Die reinblütigen, d. h. die nicht aufs neue mit Weißen oder mit
Hottentotten
vermischten B. bilden einen körperlich hervorragenden Bestandteil der
Eingeborenenbevölkerung. Die
Männer
zeichnen sich durch ein stark an Südeuropäer, bzw. an Zigeuner
erinnerndes
Äußere, durch wohlgebildete Gesichtszüge und durch eine an das
Olivenbraun
der Süditaliener erinnernde Hautfarbe sowie durch stattlichen
Mittelwuchs
aus. Die Frauen, die in der Jugend bisweilen recht anziehende
Gesichtszüge
besitzen, neigen in höheren Jahren zum Starkwerden, tragen aber sonst
ein ebenfalls mehr nach der Seite der väterlichen als nach der der
mütterlichen
Vorfahren neigendes Äußere zur Schau. Bisweilen findet sich,
hinsichtlich
der Haarbildung sogar häufiger, eine gewisse Ähnlichkeit mit den
hottentottischen
Vorfahren. Die ursprüngliche Sprache der B. ist das Holländische. Erst
mit ihrer Einwanderung in das
nördlich
vom Oranje liegende Land haben die Kinder und jüngeren Leute auch die
Namasprache (s. Hottentottensprachen) beherrschen
gelernt,
die bezeichnenderweise noch in den neunziger Jahren von manchen
Erwachsenen
überhaupt nicht verstanden wurde. In ihrer Charakterbildung leiden die
B., obwohl von Beginn ihrer Selbständigkeit an Christen, doch an manchen
Fehlern des Hottentotten, wie Unzuverlässigkeit, Selbstüberhebung,
Neigung
zur Lüge u. dgl. Andererseits haben sie von väterlicher wie von
mütterlicher
Seite manche gute Eigenschaften geerbt. Von jener vor allem den Sinn für
wirtschaftlich lohnende Arbeit, von der hottentottischen dagegen gewisse
Fertigkeiten, wie sie dem in der Steppe
und in der Wildnis lebenden Eingeborenen von Nutzen sind. Gleichzeitig
sind sie, wie auch die Hottentotten, vorzügliche Wagentreiber. Der
Einfluß
der Weißen und speziell der Deutschen hat namentlich bei dem Hauptteil
der B., den Bewohnern des Rehobother Landes, auch eine Hebung in mancher
Richtung zur Folge gehabt, die den übrigen Eingeborenen versagt bleiben
mußte. Besonders die militärische Ausbildung der jüngeren Leute dieses
Volkes, das während des großen Witboikrieges (s. Hereroaufstand)

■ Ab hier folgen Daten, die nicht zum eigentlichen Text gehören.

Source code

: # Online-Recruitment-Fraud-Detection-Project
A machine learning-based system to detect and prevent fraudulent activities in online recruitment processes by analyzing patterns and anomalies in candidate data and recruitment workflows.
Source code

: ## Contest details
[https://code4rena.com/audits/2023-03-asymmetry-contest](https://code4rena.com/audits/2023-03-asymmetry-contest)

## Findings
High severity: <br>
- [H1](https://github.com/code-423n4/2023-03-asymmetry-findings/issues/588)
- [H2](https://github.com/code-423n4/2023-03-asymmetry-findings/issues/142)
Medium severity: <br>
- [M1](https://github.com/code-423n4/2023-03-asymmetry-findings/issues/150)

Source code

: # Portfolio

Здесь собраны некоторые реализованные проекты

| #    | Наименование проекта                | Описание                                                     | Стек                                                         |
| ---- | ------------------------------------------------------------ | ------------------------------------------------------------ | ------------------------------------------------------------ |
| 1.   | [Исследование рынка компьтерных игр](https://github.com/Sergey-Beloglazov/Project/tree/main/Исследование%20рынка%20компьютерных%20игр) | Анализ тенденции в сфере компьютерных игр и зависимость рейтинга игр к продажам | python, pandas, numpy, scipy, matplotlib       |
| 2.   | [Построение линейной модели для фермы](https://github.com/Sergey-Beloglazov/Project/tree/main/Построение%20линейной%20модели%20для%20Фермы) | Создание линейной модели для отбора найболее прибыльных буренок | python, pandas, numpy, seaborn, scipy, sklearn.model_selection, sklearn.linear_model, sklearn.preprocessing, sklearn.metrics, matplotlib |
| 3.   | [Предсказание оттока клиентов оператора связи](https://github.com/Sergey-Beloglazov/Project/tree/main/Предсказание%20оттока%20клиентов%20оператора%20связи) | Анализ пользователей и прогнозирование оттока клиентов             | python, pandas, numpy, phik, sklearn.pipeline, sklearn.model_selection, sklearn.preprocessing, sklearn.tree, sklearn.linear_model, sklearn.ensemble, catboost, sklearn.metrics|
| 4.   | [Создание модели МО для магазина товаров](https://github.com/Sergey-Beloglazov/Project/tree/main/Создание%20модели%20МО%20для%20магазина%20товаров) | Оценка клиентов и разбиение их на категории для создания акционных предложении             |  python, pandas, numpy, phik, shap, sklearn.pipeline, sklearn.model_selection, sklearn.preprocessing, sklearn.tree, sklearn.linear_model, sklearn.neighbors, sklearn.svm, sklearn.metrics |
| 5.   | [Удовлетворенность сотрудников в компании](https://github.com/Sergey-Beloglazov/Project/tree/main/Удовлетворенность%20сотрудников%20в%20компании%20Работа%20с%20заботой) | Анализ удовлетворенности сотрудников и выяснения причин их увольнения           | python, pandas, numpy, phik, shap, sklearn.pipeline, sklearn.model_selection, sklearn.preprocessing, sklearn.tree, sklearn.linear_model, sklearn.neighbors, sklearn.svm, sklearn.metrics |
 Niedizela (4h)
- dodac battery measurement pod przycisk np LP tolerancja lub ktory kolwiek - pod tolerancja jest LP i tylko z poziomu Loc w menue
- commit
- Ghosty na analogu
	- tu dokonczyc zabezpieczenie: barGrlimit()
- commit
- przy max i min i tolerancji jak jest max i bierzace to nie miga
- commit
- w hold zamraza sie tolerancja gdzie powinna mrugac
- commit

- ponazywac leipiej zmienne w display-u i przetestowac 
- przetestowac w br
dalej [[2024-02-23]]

treu zu Deutschland stand, hat den Beweis erbracht, daß man es mit einem
in vieler Hinsicht recht bildungsfähigen Menschenmaterial zu tun hat.
Auch darf die Tatsache nicht unerwähnt bleiben, daß die Bastards die
einzigen
Eingeborenen sind, die auch in neuerer Zeit in rationeller Weise an der
Viehhaltung im Schutzgebiete sich beteiligen. Die Zahl der
B. ist nicht mit völliger Sicherheit anzugeben. Nach Schwabes Schätzung
beherbergt das Schutzgebiet etwa 4000 Seelen, von denen mehr als die
Hälfte
auf das Rehobother Land kommen mögen, während die übrigen zum größten
Teil im Osten des Bezirks Keetmanshoop
an der englischen Grenze angesiedelt sind. Die amtliche Statistik gibt
ebenfalls kein zuverlässiges Bild, da sie die sämtlichen Mischlinge zusammenrechnet, so daß es unmöglich
ist, aus den so entstehenden Angaben die Beteiligung der eigentlichen
B. an der farbigen Bevölkerung zu erkennen. Freilich dürfte eine genaue
Zählung wegen später erneut erfolgter Blutmischung auf Schwierigkeiten
stoßen. Jedenfalls bilden unter den Mischlingen, die außer in den beiden
genannten Bezirken auch in Karibib
ziemlich
zahlreich sind, die B. im engeren Sinne die überwiegende Mehrzahl. Die
Geschichte des B.volkes reicht selbstverständlich nicht sehr weit
zurück.
Die Rehobother B., die erst zuletzt in das Schutzgebiet kamen, saßen
noch
im Jahre 1865 in der Gegend von Pella im Süden des Oranjeflusses. Im
Jahre
1868, veranlaßt durch den Überfall räuberischer Horden von
Korannahottentotten
und Buschmännem auf ihre Siedelungen, wanderten sie indessen unter
Führung
ihres verdienten und allgemein geachteten Missionars Heidmann und ihres
Häuptlings Hermanus van Wyk aus und ergriffen schließlich Besitz von dem
Gebiet unmittelbar nördlich vom Wendekreise, in dem ehedem die Swartboihottentotten gesessen hatten.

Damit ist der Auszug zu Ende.